APPA Minta Polres Sergai Tindak Tegas Galian C Ilegal di TPA Kecamatan Perbaungan

/ Rabu, 21 Juli 2021 / 21.23.00 WIB

POSKOTASUMATERA.COM - SERGAI - Galian C di dalam Areal Tempat Pembuangan Sampah atau yang kerap di sebut Tempat Pembuangan Akhir (TPA) di kelurahan Batang Terap Kecamatan Perbaungan tidak memiliki Izin Usaha Pertambangan (IUP) atau ijin Galian C.

Selain tidak memiliki IUP atau Izin Galian C dari Pemerintahan Kabupaten Sergai, kegiatan dilokasi itu seakan akan kebal hukum.

Dimana dalam pantauan kru media ini hingga saat ini tampak terlihat alat berat (Beko) masih bebas Beroperasi di areal tersebut.

Kepala Dinas Lingkungan Hidup Kabupaten Sergai H. Panasean Tambunan saat di konfirmasi Crew media ini melalui Pesan WhatsAppnya menjawab, galian c tersebut tidak memiliki izin.
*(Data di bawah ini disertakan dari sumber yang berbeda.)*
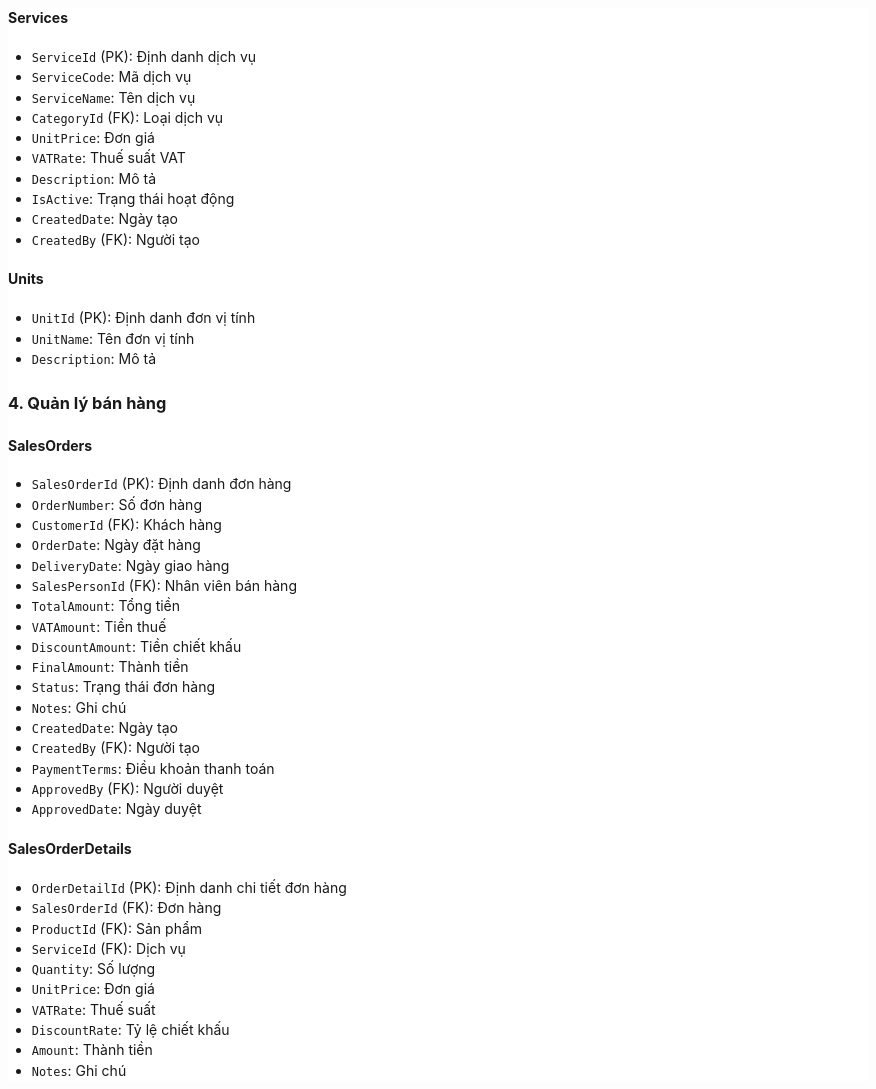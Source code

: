 #### Services

- `ServiceId` (PK): Định danh dịch vụ
- `ServiceCode`: Mã dịch vụ
- `ServiceName`: Tên dịch vụ
- `CategoryId` (FK): Loại dịch vụ
- `UnitPrice`: Đơn giá
- `VATRate`: Thuế suất VAT
- `Description`: Mô tả
- `IsActive`: Trạng thái hoạt động
- `CreatedDate`: Ngày tạo
- `CreatedBy` (FK): Người tạo

#### Units

- `UnitId` (PK): Định danh đơn vị tính
- `UnitName`: Tên đơn vị tính
- `Description`: Mô tả

### 4. Quản lý bán hàng

#### SalesOrders

- `SalesOrderId` (PK): Định danh đơn hàng
- `OrderNumber`: Số đơn hàng
- `CustomerId` (FK): Khách hàng
- `OrderDate`: Ngày đặt hàng
- `DeliveryDate`: Ngày giao hàng
- `SalesPersonId` (FK): Nhân viên bán hàng
- `TotalAmount`: Tổng tiền
- `VATAmount`: Tiền thuế
- `DiscountAmount`: Tiền chiết khấu
- `FinalAmount`: Thành tiền
- `Status`: Trạng thái đơn hàng
- `Notes`: Ghi chú
- `CreatedDate`: Ngày tạo
- `CreatedBy` (FK): Người tạo
- `PaymentTerms`: Điều khoản thanh toán
- `ApprovedBy` (FK): Người duyệt
- `ApprovedDate`: Ngày duyệt

#### SalesOrderDetails

- `OrderDetailId` (PK): Định danh chi tiết đơn hàng
- `SalesOrderId` (FK): Đơn hàng
- `ProductId` (FK): Sản phẩm
- `ServiceId` (FK): Dịch vụ
- `Quantity`: Số lượng
- `UnitPrice`: Đơn giá
- `VATRate`: Thuế suất
- `DiscountRate`: Tỷ lệ chiết khấu
- `Amount`: Thành tiền
- `Notes`: Ghi chú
"Tidak ada ijin,"balas di dinding Wahtsapp, Rabu (21/7/2021).

Menanggapi hal tersebut, Ketua Asosiasi Putra Putri Adolina (APPA) Prayuka Uganda S.E angkat bicara. Dia meminta pihak Kepolisian Polres Serdang Bedagai harus bergerak cepat menindak pelaku pencurian aset pemerintah itu.

"Itu sama hal nya dengan pencurian terang terangan. Selain itu, atas kegiatan tersebut mengakibatkan perusakan jalur panen serta tanaman sawit kebun PTPN IV Unit Adolina di sekitar areal perlintasan jalur panen perkebunan," ucapnya.

Prayuka juga meminta, agar oknum oknum yang terlibat di dalam Galian C itu di proses sesuai hukum yang berlaku di Negara Republik Indonesia, khususnya Kabupaten Serdang Bedagai. Karena, menurutnya sudah melanggar undang undang Nomor 4 Tahun 2009 tentang Pertambangan Mineral dan Batubara.

"Kita juga meminta untuk tindak tegas oknum - oknum yang terlibat,"katanya.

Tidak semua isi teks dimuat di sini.